[DATASET RECORDS]
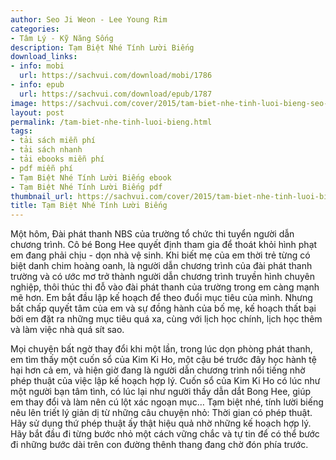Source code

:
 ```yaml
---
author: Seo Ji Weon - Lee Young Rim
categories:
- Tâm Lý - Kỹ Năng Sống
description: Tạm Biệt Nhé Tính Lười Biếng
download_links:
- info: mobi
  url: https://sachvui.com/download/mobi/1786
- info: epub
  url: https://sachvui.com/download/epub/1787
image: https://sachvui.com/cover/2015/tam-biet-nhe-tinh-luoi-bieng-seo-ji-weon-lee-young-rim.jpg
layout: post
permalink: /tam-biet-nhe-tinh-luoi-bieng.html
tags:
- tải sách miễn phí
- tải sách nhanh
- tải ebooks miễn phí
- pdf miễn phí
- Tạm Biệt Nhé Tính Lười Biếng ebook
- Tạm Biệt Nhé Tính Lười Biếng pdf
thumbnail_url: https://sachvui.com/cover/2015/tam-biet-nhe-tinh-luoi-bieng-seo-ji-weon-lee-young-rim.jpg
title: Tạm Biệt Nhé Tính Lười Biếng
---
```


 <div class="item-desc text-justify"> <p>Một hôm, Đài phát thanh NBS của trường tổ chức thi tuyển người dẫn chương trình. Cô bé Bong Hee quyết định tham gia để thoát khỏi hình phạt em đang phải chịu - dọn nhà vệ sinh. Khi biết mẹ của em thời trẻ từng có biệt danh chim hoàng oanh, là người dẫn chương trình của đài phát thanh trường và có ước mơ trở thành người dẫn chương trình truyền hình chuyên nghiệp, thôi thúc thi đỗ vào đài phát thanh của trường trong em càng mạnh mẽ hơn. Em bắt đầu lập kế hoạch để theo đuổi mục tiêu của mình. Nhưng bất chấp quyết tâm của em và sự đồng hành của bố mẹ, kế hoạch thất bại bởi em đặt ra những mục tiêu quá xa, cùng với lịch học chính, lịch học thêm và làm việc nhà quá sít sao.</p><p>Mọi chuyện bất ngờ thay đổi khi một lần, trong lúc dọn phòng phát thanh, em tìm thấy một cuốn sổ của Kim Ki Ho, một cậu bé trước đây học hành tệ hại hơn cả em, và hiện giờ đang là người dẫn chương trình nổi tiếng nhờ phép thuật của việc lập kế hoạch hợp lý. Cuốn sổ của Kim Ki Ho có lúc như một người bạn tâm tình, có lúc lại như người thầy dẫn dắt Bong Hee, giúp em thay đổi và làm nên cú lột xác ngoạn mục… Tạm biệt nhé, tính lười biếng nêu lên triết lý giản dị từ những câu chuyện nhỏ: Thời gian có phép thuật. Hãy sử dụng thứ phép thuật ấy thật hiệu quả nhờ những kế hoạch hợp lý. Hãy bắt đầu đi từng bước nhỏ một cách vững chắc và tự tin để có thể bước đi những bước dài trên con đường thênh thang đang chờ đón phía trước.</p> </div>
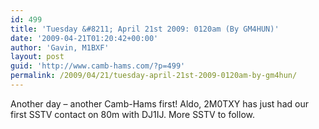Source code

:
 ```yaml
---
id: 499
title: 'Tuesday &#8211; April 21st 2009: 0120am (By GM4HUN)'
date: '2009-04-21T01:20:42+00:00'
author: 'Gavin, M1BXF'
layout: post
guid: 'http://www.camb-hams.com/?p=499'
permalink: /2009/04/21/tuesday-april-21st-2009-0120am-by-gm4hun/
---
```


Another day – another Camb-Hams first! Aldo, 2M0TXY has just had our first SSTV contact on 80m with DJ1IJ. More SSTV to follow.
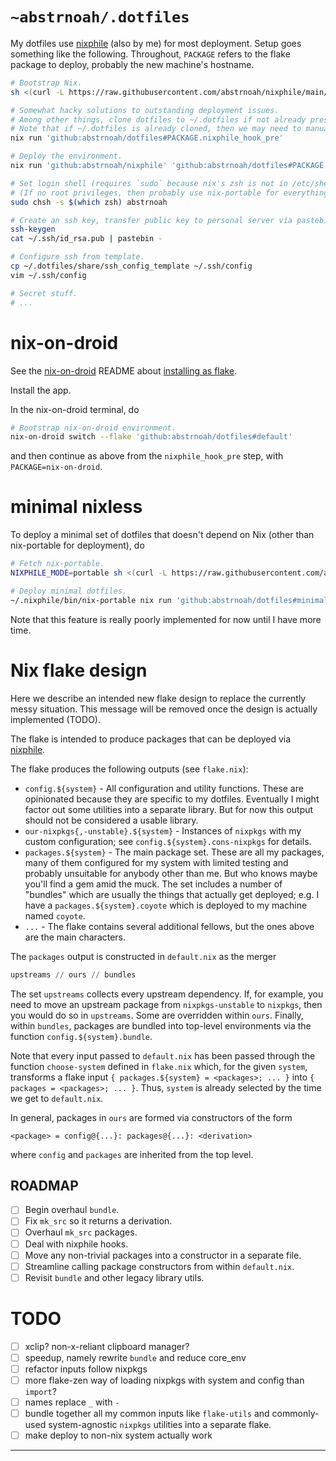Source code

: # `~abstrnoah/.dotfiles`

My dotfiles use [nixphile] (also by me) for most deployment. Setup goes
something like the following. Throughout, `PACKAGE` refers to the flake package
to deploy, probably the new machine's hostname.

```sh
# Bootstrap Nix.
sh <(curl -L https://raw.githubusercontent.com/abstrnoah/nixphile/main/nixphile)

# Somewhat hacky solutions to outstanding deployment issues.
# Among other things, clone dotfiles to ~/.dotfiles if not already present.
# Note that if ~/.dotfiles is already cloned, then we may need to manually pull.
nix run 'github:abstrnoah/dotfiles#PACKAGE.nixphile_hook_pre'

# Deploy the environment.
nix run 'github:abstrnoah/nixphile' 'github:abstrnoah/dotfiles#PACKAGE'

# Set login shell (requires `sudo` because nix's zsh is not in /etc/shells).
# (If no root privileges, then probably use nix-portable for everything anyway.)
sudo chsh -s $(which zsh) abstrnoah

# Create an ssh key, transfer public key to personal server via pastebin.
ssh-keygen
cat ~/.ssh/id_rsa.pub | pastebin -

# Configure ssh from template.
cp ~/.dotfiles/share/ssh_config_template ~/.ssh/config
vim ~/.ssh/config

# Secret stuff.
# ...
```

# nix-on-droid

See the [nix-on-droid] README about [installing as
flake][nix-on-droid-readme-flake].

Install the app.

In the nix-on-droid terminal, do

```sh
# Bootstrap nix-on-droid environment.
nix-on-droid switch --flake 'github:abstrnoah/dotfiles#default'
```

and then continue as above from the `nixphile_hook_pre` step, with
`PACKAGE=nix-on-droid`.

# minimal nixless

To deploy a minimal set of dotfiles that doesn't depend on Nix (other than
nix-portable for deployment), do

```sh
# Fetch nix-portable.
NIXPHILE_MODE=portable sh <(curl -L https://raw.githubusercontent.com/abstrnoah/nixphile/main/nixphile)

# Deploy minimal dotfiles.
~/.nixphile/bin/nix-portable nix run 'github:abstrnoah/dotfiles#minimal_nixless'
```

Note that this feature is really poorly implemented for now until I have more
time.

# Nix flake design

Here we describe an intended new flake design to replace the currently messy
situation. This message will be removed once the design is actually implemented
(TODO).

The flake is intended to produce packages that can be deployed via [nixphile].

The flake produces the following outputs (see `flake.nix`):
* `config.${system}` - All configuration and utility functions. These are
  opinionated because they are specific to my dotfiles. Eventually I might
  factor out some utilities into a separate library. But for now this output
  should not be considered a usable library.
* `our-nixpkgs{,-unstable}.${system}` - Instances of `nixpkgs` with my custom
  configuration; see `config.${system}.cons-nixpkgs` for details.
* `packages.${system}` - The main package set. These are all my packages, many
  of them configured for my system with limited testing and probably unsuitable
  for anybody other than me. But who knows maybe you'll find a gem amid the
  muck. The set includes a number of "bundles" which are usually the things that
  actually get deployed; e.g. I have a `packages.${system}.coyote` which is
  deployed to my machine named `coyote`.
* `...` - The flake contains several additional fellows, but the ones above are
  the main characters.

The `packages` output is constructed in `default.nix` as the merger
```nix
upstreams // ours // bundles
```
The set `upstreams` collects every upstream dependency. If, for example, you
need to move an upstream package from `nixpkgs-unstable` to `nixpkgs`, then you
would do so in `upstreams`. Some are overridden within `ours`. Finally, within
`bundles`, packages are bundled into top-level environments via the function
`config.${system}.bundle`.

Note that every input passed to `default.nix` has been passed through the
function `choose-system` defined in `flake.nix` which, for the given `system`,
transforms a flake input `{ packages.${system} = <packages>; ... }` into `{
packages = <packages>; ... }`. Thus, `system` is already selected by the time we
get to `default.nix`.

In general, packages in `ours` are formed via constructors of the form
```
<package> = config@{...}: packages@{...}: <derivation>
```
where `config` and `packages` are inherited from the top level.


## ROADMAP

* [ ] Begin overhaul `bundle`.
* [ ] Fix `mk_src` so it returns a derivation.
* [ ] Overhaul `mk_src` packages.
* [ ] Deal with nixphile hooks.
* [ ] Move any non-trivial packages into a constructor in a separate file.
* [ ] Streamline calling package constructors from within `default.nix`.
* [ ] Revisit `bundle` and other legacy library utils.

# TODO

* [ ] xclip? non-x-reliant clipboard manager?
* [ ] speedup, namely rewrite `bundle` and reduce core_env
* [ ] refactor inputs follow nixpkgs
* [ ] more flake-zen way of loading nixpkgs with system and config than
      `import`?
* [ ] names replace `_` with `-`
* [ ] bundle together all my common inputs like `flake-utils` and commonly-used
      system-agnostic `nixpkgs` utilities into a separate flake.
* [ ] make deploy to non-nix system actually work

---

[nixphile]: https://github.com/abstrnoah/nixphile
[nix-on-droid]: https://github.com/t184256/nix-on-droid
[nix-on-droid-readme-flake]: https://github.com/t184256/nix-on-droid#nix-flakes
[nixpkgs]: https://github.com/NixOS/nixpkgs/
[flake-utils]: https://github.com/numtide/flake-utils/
[/DATASET RECORDS]
[DATASET RECORDS]
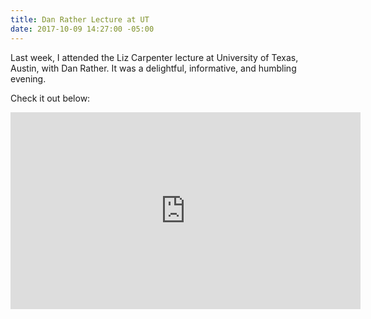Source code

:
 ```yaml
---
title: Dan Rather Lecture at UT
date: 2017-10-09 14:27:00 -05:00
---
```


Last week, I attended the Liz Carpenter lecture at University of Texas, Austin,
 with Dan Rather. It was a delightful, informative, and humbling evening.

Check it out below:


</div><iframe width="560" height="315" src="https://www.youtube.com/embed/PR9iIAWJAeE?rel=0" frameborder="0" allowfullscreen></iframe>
[/DATASET RECORDS]
• **HOW TO COMPLETE THIS TASK**
Lines wanted from the listing above: the line with "as the merger" up to and including the line with "which, for the". Please write them out exactly, adding nothing else.

• **RESPONSE**
The `packages` output is constructed in `default.nix` as the merger
```nix
upstreams // ours // bundles
```
The set `upstreams` collects every upstream dependency. If, for example, you
need to move an upstream package from `nixpkgs-unstable` to `nixpkgs`, then you
would do so in `upstreams`. Some are overridden within `ours`. Finally, within
`bundles`, packages are bundled into top-level environments via the function
`config.${system}.bundle`.

Note that every input passed to `default.nix` has been passed through the
function `choose-system` defined in `flake.nix` which, for the given `system`,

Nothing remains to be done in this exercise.